“I have not told Mr. Gordon my troubles,” said Mary, gravely. “I should not dream of intruding with such petty affairs while his big fight is on—his glorious fight. He will avenge my father. Nothing matters but that. He has enough to bear—without a woman’s trivial grievances.”

“But he would be glad to take that little trouble for you if he knew,” persisted Louise. She was feeling small and of little worth in the strength of Mary’s sweeping independence. She was hauntingly sure that in like circumstances she would be weak enough to take her trouble to—a man like Gordon, for instance. It came to her, there in the dark, that maybe he loved Mary. She had no cause to wonder, if this were true. Mary was fine—beautiful, lovable, stanch and true and capable, and he had known her long before he knew there was such a creature in existence as the insignificant, old-maidenish, mouse-haired reporter from the East. The air of the room suddenly became stifling. She threw open a window. The soft, damp air of the cloudy, warm darkness floated in and caressed her hot cheeks. Away, away over yonder, beyond the twinkling camp-fires on the flat, across the river, away to the east, were her childhood’s home and her kin. Here were the big, unthinking, overbearing cow country and—the man who loved Mary Williston, maybe.

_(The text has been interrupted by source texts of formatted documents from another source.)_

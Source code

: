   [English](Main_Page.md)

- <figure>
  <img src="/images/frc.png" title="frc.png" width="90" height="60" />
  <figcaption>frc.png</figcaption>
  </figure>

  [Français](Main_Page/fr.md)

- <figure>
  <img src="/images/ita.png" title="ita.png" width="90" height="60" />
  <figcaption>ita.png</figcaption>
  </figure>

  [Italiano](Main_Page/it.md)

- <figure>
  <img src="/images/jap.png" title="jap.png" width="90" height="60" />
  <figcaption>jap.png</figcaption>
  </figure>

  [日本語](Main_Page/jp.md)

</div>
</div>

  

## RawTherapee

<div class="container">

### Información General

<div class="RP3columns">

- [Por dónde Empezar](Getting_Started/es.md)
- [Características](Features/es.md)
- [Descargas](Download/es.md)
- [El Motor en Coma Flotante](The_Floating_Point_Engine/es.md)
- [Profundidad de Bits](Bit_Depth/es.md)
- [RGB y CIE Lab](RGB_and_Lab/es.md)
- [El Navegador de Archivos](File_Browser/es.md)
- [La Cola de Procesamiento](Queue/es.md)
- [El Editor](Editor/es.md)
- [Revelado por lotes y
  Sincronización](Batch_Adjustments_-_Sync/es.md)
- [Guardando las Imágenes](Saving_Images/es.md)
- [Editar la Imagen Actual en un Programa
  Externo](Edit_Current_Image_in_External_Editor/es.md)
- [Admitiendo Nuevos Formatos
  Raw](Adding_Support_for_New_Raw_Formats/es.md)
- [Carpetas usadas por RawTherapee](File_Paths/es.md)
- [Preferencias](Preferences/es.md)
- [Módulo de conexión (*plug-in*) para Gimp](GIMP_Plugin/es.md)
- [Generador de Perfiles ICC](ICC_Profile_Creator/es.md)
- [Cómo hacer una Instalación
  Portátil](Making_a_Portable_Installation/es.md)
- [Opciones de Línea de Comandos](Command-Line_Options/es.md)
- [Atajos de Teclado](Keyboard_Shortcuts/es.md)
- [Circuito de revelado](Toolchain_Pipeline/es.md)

It was getting late bedtime. Men were shuffling noisily through the hall on their way to their rooms. Scraps of conversation drifted in to the two girls.

“He’s a fool to make the try without Williston.”

“It takes some folks a mighty long time to learn their place in this here county.”

“Well, I reckon he thinks the county kin afford to stand good for his fool play.”

“He’ll learn his mistake—when Jesse gets out.”

“Naw! Not the ghost of a show!”

“He’d ought to be tarred and feathered and shot full o’ holes, and shipped back to where he come from to show his kind how we deal with plumb idjits west o’ the river.”

“Well, he’ll dance a different stunt ’gainst this is over.”